Belgesellerde Afrika’nın en ücra köyünü kameraya alıp, yalnızca bir kabilenin seyirciye gösterildiğini söyleyen Uneys-Yüsra çiftİ, “ondan sonrasında güya bütün kıta yahut bir ülke o biçimde yaşıyormuş üzere bize anlatıyorlar. Buradaki insanlar şehirlerde suya rahatlıkla ulaşabiliyor. Lakin Instagram hesabımızda Afrika’da yeri silerken bir görüntü attığımızda bile ‘Orada su mu var?’ üzere yorumlar alıyoruz maalesef. Oluşturulan algı sebebiyle Afrika’nın tamamında su yok sanılıyor” yorumunda bulundu.

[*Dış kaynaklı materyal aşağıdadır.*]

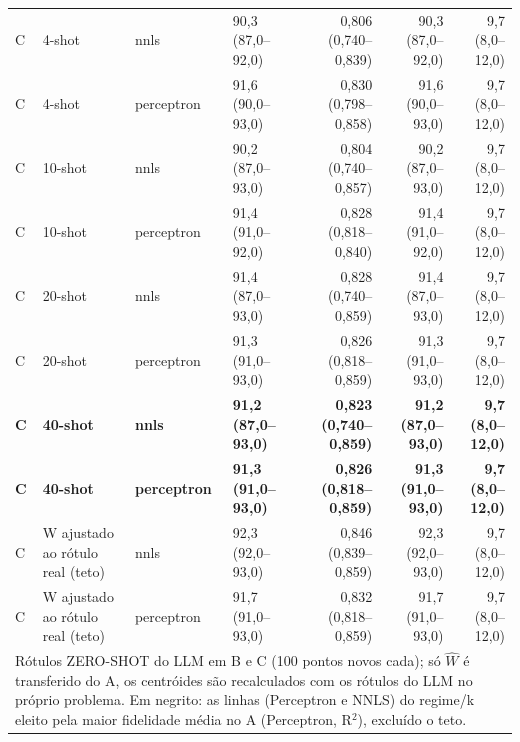 \begin{table}[htbp]
\begin{tabular}{llllrrr}
C & 4-shot & nnls & 90,3 (87,0–92,0) & 0,806 (0,740–0,839) & 90,3 (87,0–92,0) & 9,7 (8,0–12,0) \\
C & 4-shot & perceptron & 91,6 (90,0–93,0) & 0,830 (0,798–0,858) & 91,6 (90,0–93,0) & 9,7 (8,0–12,0) \\
C & 10-shot & nnls & 90,2 (87,0–93,0) & 0,804 (0,740–0,857) & 90,2 (87,0–93,0) & 9,7 (8,0–12,0) \\
C & 10-shot & perceptron & 91,4 (91,0–92,0) & 0,828 (0,818–0,840) & 91,4 (91,0–92,0) & 9,7 (8,0–12,0) \\
C & 20-shot & nnls & 91,4 (87,0–93,0) & 0,828 (0,740–0,859) & 91,4 (87,0–93,0) & 9,7 (8,0–12,0) \\
C & 20-shot & perceptron & 91,3 (91,0–93,0) & 0,826 (0,818–0,859) & 91,3 (91,0–93,0) & 9,7 (8,0–12,0) \\
\textbf{C} & \textbf{40-shot} & \textbf{nnls} & \textbf{91,2 (87,0–93,0)} & \textbf{0,823 (0,740–0,859)} & \textbf{91,2 (87,0–93,0)} & \textbf{9,7 (8,0–12,0)} \\
\textbf{C} & \textbf{40-shot} & \textbf{perceptron} & \textbf{91,3 (91,0–93,0)} & \textbf{0,826 (0,818–0,859)} & \textbf{91,3 (91,0–93,0)} & \textbf{9,7 (8,0–12,0)} \\
C & W ajustado ao rótulo real (teto) & nnls & 92,3 (92,0–93,0) & 0,846 (0,839–0,859) & 92,3 (92,0–93,0) & 9,7 (8,0–12,0) \\
C & W ajustado ao rótulo real (teto) & perceptron & 91,7 (91,0–93,0) & 0,832 (0,818–0,859) & 91,7 (91,0–93,0) & 9,7 (8,0–12,0) \\
\bottomrule
\multicolumn{7}{p{0.95\linewidth}}{\footnotesize Rótulos ZERO-SHOT do LLM em B e C (100 pontos novos cada); só $\hat{W}$ é transferido do A, os centróides são recalculados com os rótulos do LLM no próprio problema. Em negrito: as linhas (Perceptron e NNLS) do regime/k eleito pela maior fidelidade média no A (Perceptron, R$^2$), excluído o teto.} \\
\end{tabular}
\end{table}
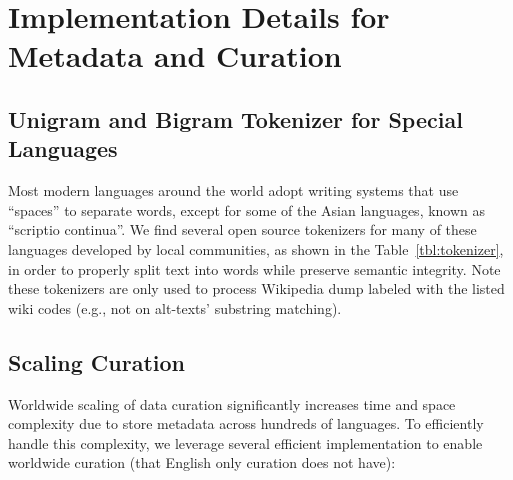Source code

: \section{Implementation Details for Metadata and Curation} 
\label{appx:details}

\subsection{Unigram and Bigram Tokenizer for Special Languages}
\label{appx:tokenizers}

Most modern languages around the world adopt writing systems that use ``spaces'' to separate words, except for some of the Asian languages, known as ``scriptio continua''\citep{scriptio_continua}. We find several open source tokenizers for many of these languages developed by local communities, as shown in the Table~\ref{tbl:tokenizer}, in order to properly split text into words while preserve semantic integrity. Note these tokenizers are only used to process Wikipedia dump labeled with the listed wiki codes (e.g., not on alt-texts' substring matching).

\begin{table}[h]
\centering
{}
\vspace{1.5mm}
\caption{Tokenizers for special languages.}
\label{tbl:tokenizer}
\end{table}

\subsection{Scaling Curation} 
\label{sec:impl_curation}
Worldwide scaling of data curation significantly increases time and space complexity due to store metadata across hundreds of languages. To efficiently handle this complexity, we leverage several efficient implementation to enable worldwide curation (that English only curation does not have):

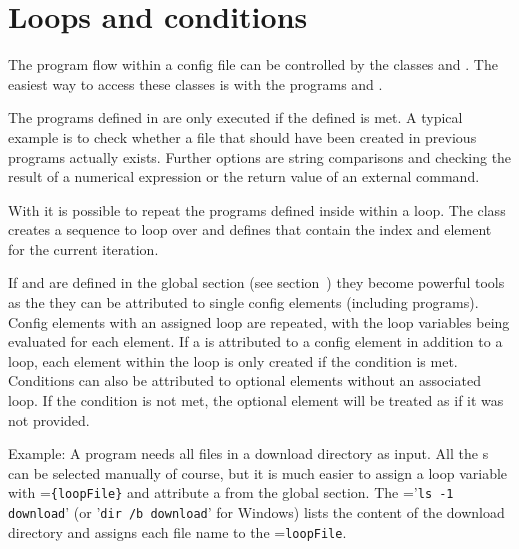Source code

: \section{Loops and conditions}\label{general.loopsAndConditions}
The program flow within a config file can be controlled by the classes 
and . The easiest way to access these classes is with the programs
 and .

The programs defined in  are only executed if the defined
 is met. A typical example is to check whether a file that
should have been created in previous programs actually exists. Further options are string comparisons and
checking the result of a numerical expression or the return value of an external command.

With  it is possible to repeat the programs defined inside within a loop.
The class  creates a sequence to loop over and defines 
that contain the index and element for the current iteration.

If  and  are defined in the global
section (see section~) they become powerful tools as the
they can be attributed to single config elements (including programs).
Config elements with an assigned loop are repeated, with the loop variables being evaluated for each element.
If a  is attributed to a config element in addition to a loop, each element within the loop
is only created if the condition is met. Conditions can also be attributed to optional elements without an associated loop.
If the condition is not met, the optional element will be treated as if it was not provided.

Example: A program needs all files in a download directory as input.
All the s can be selected manually of course, but it is much easier to assign
a loop variable with =\verb|{loopFile}| and attribute a
 from the global section.
The ='\verb|ls -1 download|' (or '\verb|dir /b download|' for Windows)
lists the content of the download directory and assigns each file name to the
=\verb|loopFile|.
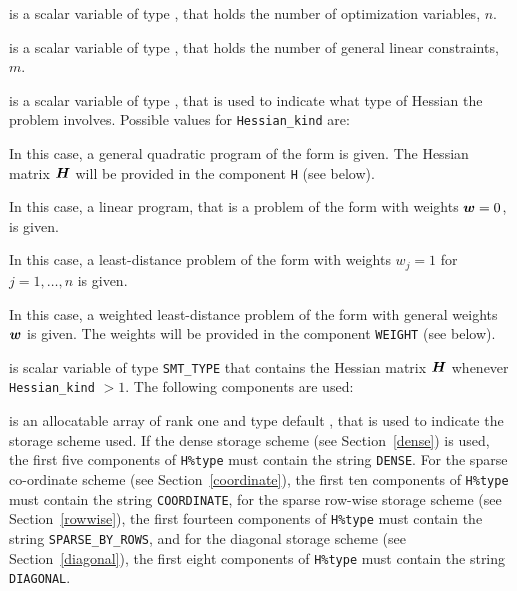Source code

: \documentclass{galahad}
\begin{document}
\begin{description}

 is a scalar variable of type \integer, 
 that holds the number of optimization variables, $n$.  
              
 is a scalar variable of type \integer, 
 that holds the number of general linear constraints, $m$.
              
 is a scalar variable of type \integer, 
that is used to indicate what type of Hessian the problem involves.
Possible values for {\tt Hessian\_kind} are:

\begin{description}
  In this case, a general quadratic program of the form
 is given. The Hessian matrix ${\bm{H}}$ will be provided in the 
component {\tt H} (see below).

  In this case, a linear program, that is a problem of the form 
 with weights ${\bm{w}} = 0$, is given.

 In this case, a least-distance problem of the form 
with weights $w_{j} = 1$ for $j = 1, \ldots , n$ is given.

 In this case, a weighted least-distance problem of the form 
with general weights ${\bm{w}}$ is given. The weights will be
provided in the component {\tt WEIGHT} (see below).
\end{description}

 is scalar variable of type {\tt SMT\_TYPE} 
that contains the Hessian matrix ${\bm{H}}$ whenever {\tt Hessian\_kind} $>1$.
The following components are used:

\begin{description}

 is an allocatable array of rank one and type default \character, 
that is used to indicate the storage scheme used. If the dense storage scheme 
(see Section~\ref{dense}) is used, 
the first five components of {\tt H\%type} must contain the
string {\tt DENSE}.
For the sparse co-ordinate scheme (see Section~\ref{coordinate}), 
the first ten components of {\tt H\%type} must contain the
string {\tt COORDINATE},  
for the sparse row-wise storage scheme (see Section~\ref{rowwise}),
the first fourteen components of {\tt H\%type} must contain the
string {\tt SPARSE\_BY\_ROWS},
and for the diagonal storage scheme (see Section~\ref{diagonal}),
the first eight components of {\tt H\%type} must contain the
string {\tt DIAGONAL}.


\end{description}
\end{description}
\end{document}
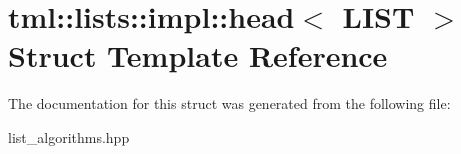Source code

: \hypertarget{structtml_1_1lists_1_1impl_1_1head}{\section{tml\+:\+:lists\+:\+:impl\+:\+:head$<$ L\+I\+S\+T $>$ Struct Template Reference}
\label{structtml_1_1lists_1_1impl_1_1head}
}


The documentation for this struct was generated from the following file\+:\begin{DoxyCompactItemize}
\item 
list\+\_\+algorithms.\+hpp\end{DoxyCompactItemize}
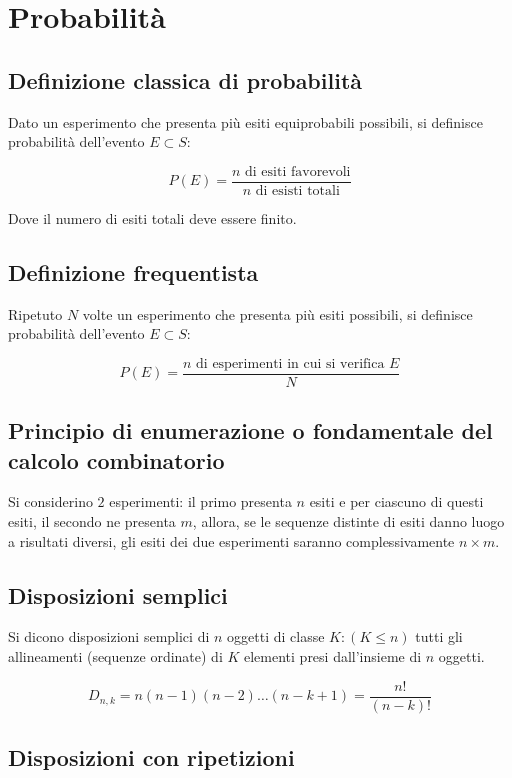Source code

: \documentclass{subfiles}
\begin{document}
\section{Probabilità}

\subsection{Definizione classica di probabilità}

Dato un esperimento che presenta più esiti equiprobabili possibili, si definisce probabilità dell'evento $E \subset S$:

$$
P(E) = \frac{n \text{ di esiti favorevoli}}{n \text{ di esisti totali}}
$$

\noindent
Dove il numero di esiti totali deve essere finito.

\subsection{Definizione frequentista}

Ripetuto $N$ volte un esperimento che presenta più esiti possibili, si definisce probabilità dell'evento $E \subset S$:

$$
P(E) = \frac{n \text{ di esperimenti in cui si verifica } E}{N}
$$

\subsection{Principio di enumerazione o fondamentale del calcolo combinatorio}

Si considerino $2$ esperimenti:
il primo presenta $n$ esiti e per ciascuno di questi esiti,
il secondo ne presenta $m$, allora, se le sequenze distinte di esiti danno luogo a risultati diversi,
gli esiti dei due esperimenti saranno complessivamente $n \times m$.

\subsection{Disposizioni semplici}

Si dicono disposizioni semplici di $n$ oggetti di classe $K : (K \leq n)$ tutti gli allineamenti (sequenze ordinate) di $K$ elementi presi dall'insieme di $n$ oggetti.

$$
D_{n,k} = n(n-1)(n-2)\dots(n-k+1)=\frac{n!}{(n-k)!}
$$

\subsection{Disposizioni con ripetizioni}
\end{document}
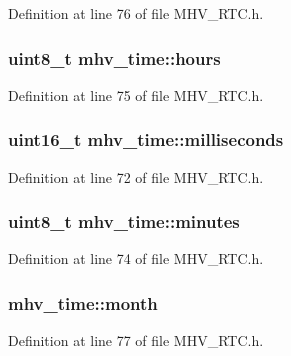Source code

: Definition at line 76 of file M\-H\-V\-\_\-\-R\-T\-C.\-h.

\hypertarget{structmhv__time_a86216ab6b58bede2c74b8b38745c81f7}{
\subsubsection[{hours}]{\setlength{\rightskip}{0pt plus 5cm}uint8\-\_\-t mhv\-\_\-time\-::hours}}\label{structmhv__time_a86216ab6b58bede2c74b8b38745c81f7}


Definition at line 75 of file M\-H\-V\-\_\-\-R\-T\-C.\-h.

\hypertarget{structmhv__time_a88f1e6b1d010c2f21b11bd335b1fae65}{
\subsubsection[{milliseconds}]{\setlength{\rightskip}{0pt plus 5cm}uint16\-\_\-t mhv\-\_\-time\-::milliseconds}}\label{structmhv__time_a88f1e6b1d010c2f21b11bd335b1fae65}


Definition at line 72 of file M\-H\-V\-\_\-\-R\-T\-C.\-h.

\hypertarget{structmhv__time_a72c1e9925d2d3de254c6550c0b309347}{
\subsubsection[{minutes}]{\setlength{\rightskip}{0pt plus 5cm}uint8\-\_\-t mhv\-\_\-time\-::minutes}}\label{structmhv__time_a72c1e9925d2d3de254c6550c0b309347}


Definition at line 74 of file M\-H\-V\-\_\-\-R\-T\-C.\-h.

\hypertarget{structmhv__time_a832c57e459789022fb39b7c704a3e926}{
\subsubsection[{month}]{ mhv\-\_\-time\-::month}}\label{structmhv__time_a832c57e459789022fb39b7c704a3e926}


Definition at line 77 of file M\-H\-V\-\_\-\-R\-T\-C.\-h.

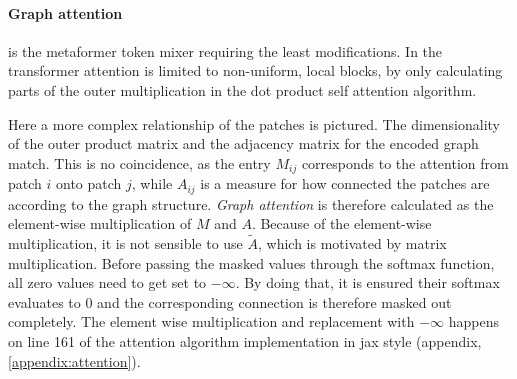 \paragraph{Graph attention} is the metaformer token mixer requiring the least modifications.
In \cite{swinTransformerPaper} the transformer attention is limited to non-uniform, local blocks, by only calculating parts of the outer multiplication in the dot product self attention algorithm. %

Here a more complex relationship of the patches is pictured. 
The dimensionality of the outer product matrix and the adjacency matrix for the encoded graph match. %
This is no coincidence, as the entry $M_{ij}$ corresponds to the attention from patch $i$ onto patch $j$, while $A_{ij}$ is a measure for how \glqq connected\grqq{} the patches are according to the graph structure.
\emph{Graph attention} is therefore calculated as the element-wise multiplication of $M$ and $A$.
Because of the element-wise multiplication, it is not sensible to use $\tilde{A}$, which is motivated by matrix multiplication.
Before passing the masked values through the softmax function, all zero values need to get set to $-\infty$.
By doing that, it is ensured their softmax evaluates to 0 and the corresponding connection is therefore masked out completely.
The element wise multiplication and replacement with $-\infty$ happens on line 161 of the attention algorithm implementation in jax style (appendix, \ref{appendix:attention}).

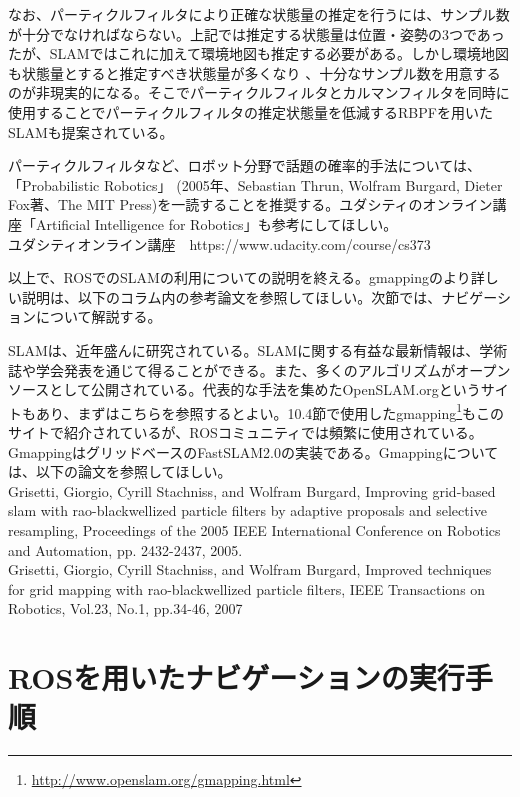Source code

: なお、パーティクルフィルタにより正確な状態量の推定を行うには、サンプル数が十分でなければならない。上記では推定する状態量は位置・姿勢の3つであったが、SLAMではこれに加えて環境地図も推定する必要がある。しかし環境地図も状態量とすると推定すべき状態量が多くなり  、十分なサンプル数を用意するのが非現実的になる。そこでパーティクルフィルタとカルマンフィルタを同時に使用することでパーティクルフィルタの推定状態量を低減するRBPFを用いたSLAMも提案されている。

\begin{exercise}[パーティクルフィルタの解説書]
  パーティクルフィルタなど、ロボット分野で話題の確率的手法については、「Probabilistic Robotics」   (2005年、Sebastian Thrun, Wolfram Burgard, Dieter Fox著、The MIT Press)を一読することを推奨する。ユダシティのオンライン講座「Artificial Intelligence for Robotics」も参考にしてほしい。\\
  ユダシティオンライン講座　https://www.udacity.com/course/cs373
\end{exercise}

以上で、ROSでのSLAMの利用についての説明を終える。gmappingのより詳しい説明は、以下のコラム内の参考論文を参照してほしい。次節では、ナビゲーションについて解説する。

\begin{exercise}[OpenSLAMとGmapping]
  SLAMは、近年盛んに研究されている。SLAMに関する有益な最新情報は、学術誌や学会発表を通じて得ることができる。また、多くのアルゴリズムがオープンソースとして公開されている。代表的な手法を集めたOpenSLAM.orgというサイトもあり、まずはこちらを参照するとよい。10.4節で使用したgmapping\footnote{\url{http://www.openslam.org/gmapping.html}}もこのサイトで紹介されているが、ROSコミュニティでは頻繁に使用されている。GmappingはグリッドベースのFastSLAM2.0の実装である。Gmappingについては、以下の論文を参照してほしい。\\
  Grisetti, Giorgio, Cyrill Stachniss, and Wolfram Burgard, Improving grid-based slam with rao-blackwellized particle filters by adaptive proposals and selective resampling, Proceedings of the 2005 IEEE International Conference on Robotics and Automation, pp. 2432-2437, 2005.\\
  Grisetti, Giorgio, Cyrill Stachniss, and Wolfram Burgard, Improved techniques for grid mapping with rao-blackwellized particle filters, IEEE Transactions on Robotics, Vol.23, No.1, pp.34-46, 2007
\end{exercise}

\section{ROSを用いたナビゲーションの実行手順}


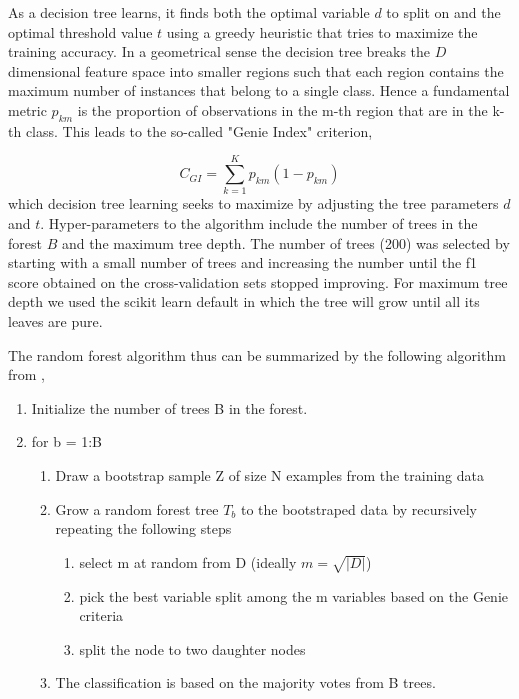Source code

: \documentclass[proposal]{umassthesis}
\begin{document}
As a decision tree learns, it finds both the optimal variable $d$ to split on and the optimal threshold value $t$ using a greedy heuristic that tries to maximize the training accuracy. In a geometrical sense the decision tree breaks the $D$ dimensional feature space into smaller regions such that each region contains the maximum number of instances that belong to a single class. Hence a fundamental metric $p_{km}$ is the proportion of observations in the m-th region that are in the k-th class. This leads to the so-called "Genie Index" criterion,

\begin{equation}
C_{GI} =  \sum_{k=1}^{K} p_{km} (1 - p_{km})
\end{equation}
which decision tree learning seeks to maximize by adjusting the tree parameters $d$ and $t$. Hyper-parameters to the algorithm include the number of trees in the forest $B$ and the maximum tree depth. The number of trees (200) was selected by starting with a small number of trees and increasing the number until the f1 score obtained on the cross-validation sets stopped improving. For maximum tree depth we used the scikit learn default in which the tree will grow until all its leaves are pure\cite{pedregosa2011scikit}.

The random forest algorithm thus can be summarized by the following algorithm from \cite{friedman2001elements},
 
\begin{enumerate}
\item Initialize the number of trees B in the forest. 
\item for b = 1:B
\begin{enumerate}
\item Draw a bootstrap sample Z of size N examples from the training data
\item Grow a random forest tree $T_b$ to the bootstraped data by recursively repeating the following steps
\begin{enumerate}
\item select m at random from D (ideally $m = \sqrt{|D|}$)
\item pick the best variable split among the m variables based on the Genie criteria
\item split the node to two daughter nodes
\end{enumerate}
\item The classification is based on the majority votes from B trees. 
\end{enumerate}
\end{enumerate}
\end{document}
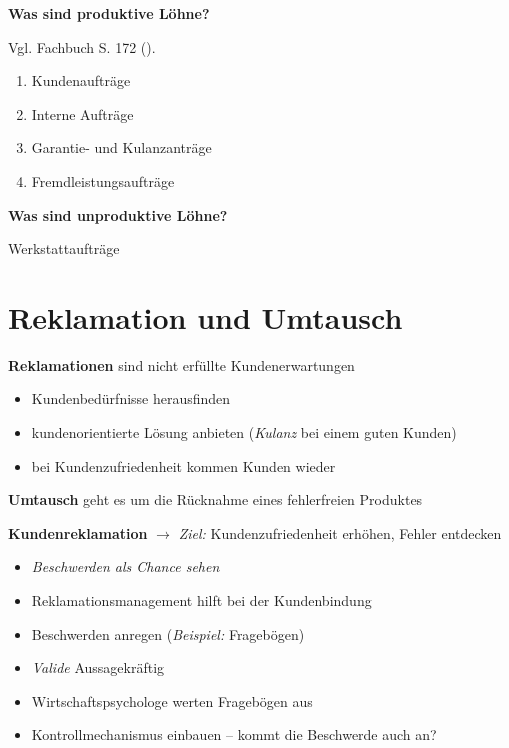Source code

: \textbf{Was sind produktive Löhne?}

Vgl. Fachbuch S. 172 (\textcite{heiser:2017:betriebsfuhrung}).

\begin{enumerate}
\item
  Kundenaufträge
\item
  Interne Aufträge
\item
  Garantie- und Kulanzanträge
\item
  Fremdleistungsaufträge
\end{enumerate}

\textbf{Was sind unproduktive Löhne?}

Werkstattaufträge

\newpage

\section{Reklamation und Umtausch}\label{reklamation-und-umtausch}

\textbf{Reklamationen} sind nicht erfüllte Kundenerwartungen

\begin{itemize}
\item
  Kundenbedürfnisse herausfinden
\item
  kundenorientierte Lösung anbieten (\emph{Kulanz} bei einem guten
  Kunden)
\item
  bei Kundenzufriedenheit kommen Kunden wieder
\end{itemize}

\textbf{Umtausch} geht es um die Rücknahme eines fehlerfreien Produktes

\textbf{Kundenreklamation} $\to$ \emph{Ziel:} Kundenzufriedenheit
erhöhen, Fehler entdecken

\begin{itemize}
\item
  \emph{Beschwerden als Chance sehen}
\item
  Reklamationsmanagement hilft bei der Kundenbindung
\item
  Beschwerden anregen (\emph{Beispiel:} Fragebögen)
\item
  \emph{Valide} Aussagekräftig
\item
  Wirtschaftspsychologe werten Fragebögen aus
\item
  Kontrollmechanismus einbauen -- kommt die Beschwerde auch an?
\end{itemize}

\newpage

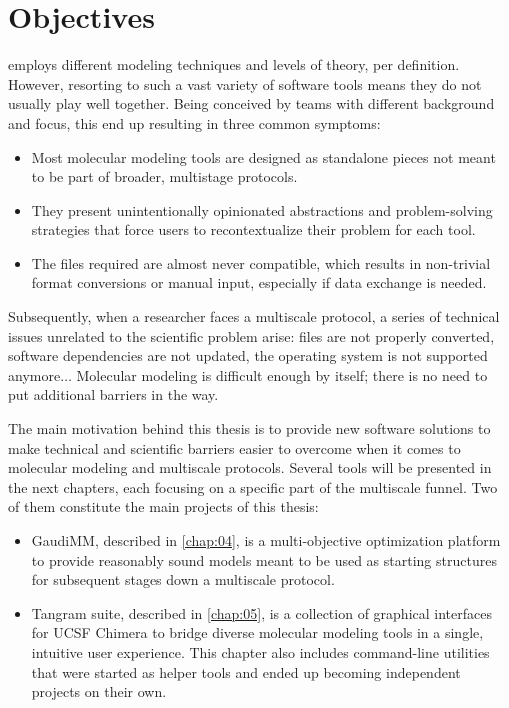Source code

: \chapter{Objectives}
\label{chap:03}

 employs different modeling techniques and levels of theory, per definition. However, resorting to such a vast variety of software tools means they do not usually play well together. Being conceived by teams with different background and focus, this end up resulting in three common symptoms:

\begin{itemize}
	\item Most molecular modeling tools are designed as standalone pieces not meant to be part of broader, multistage protocols.

	\item They present unintentionally opinionated abstractions and problem-solving strategies that force users to recontextualize their problem for each tool.

	\item The files required are almost never compatible, which results in non-trivial format conversions or manual input, especially if data exchange is needed.
\end{itemize}

Subsequently, when a researcher faces a multiscale protocol, a series of technical issues unrelated to the scientific problem arise: files are not properly converted, software dependencies are not updated, the operating system is not supported anymore$ \ldots $  Molecular modeling is difficult enough by itself; there is no need to put additional barriers in the way.

The main motivation behind this thesis is to provide new software solutions to make technical and scientific barriers easier to overcome when it comes to molecular modeling and multiscale protocols. Several tools will be presented in the next chapters, each focusing on a specific part of the multiscale funnel. Two of them constitute the main projects of this thesis:

\begin{itemize}
	\item GaudiMM, described in \autoref{chap:04}, is a multi-objective optimization platform to provide reasonably sound models meant to be used as starting structures for subsequent stages down a multiscale protocol.

	\item Tangram suite, described in \autoref{chap:05}, is a collection of graphical interfaces for UCSF Chimera to bridge diverse molecular modeling tools in a single, intuitive user experience. This chapter also includes command-line utilities that were started as helper tools and ended up becoming independent projects on their own.
\end{itemize}


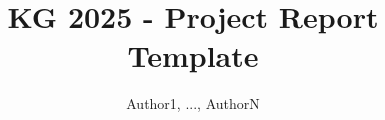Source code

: \documentclass{knowdive}
\title{KG 2025 - Project Report Template}
\author{Author1, ..., AuthorN}
\begin{document}
\maketitle
\begin{sloppypar}
\large
\begin{spacing}{1.05}






%



% 













\end{spacing}
\end{sloppypar}
\end{document}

Türk çiftin Nijer’deki giysi mağazası

“Bizim müşahedelerimize bakılırsa bu kıtaya gelen herkes kadrajını daima bir yokluğa, pisliğe, tuhaflığa çevirmiş”
diyen çift, “Bu kıtanın hoşluklarını, sıcak insanlarını, geniş kültürlerini bizlere göstermemişler. halbuki bizim gözlemlediğimize nazaran kendi içlerinde çok uygar, kendi nizamlarında, memnun bir ömür sürüyorlar” açıklamasında bulunarak gelecek planları hakkında ise şunları aktardı:


“Mağazamızı sisteme oturtup, Türkiye hasretimizi giderdikten daha sonra dünyayı gezip farklı ülkelerde yaşamak ve bu tecrübelerimizi hesabımızda paylaşmak istiyoruz. hem de e-ticarete devam edip kendi markamızı büyütmek için çalışmalarımızı şimdiden yapıyoruz. Bu başlangıç, daha epeyce katetmemiz gereken epey yol var.”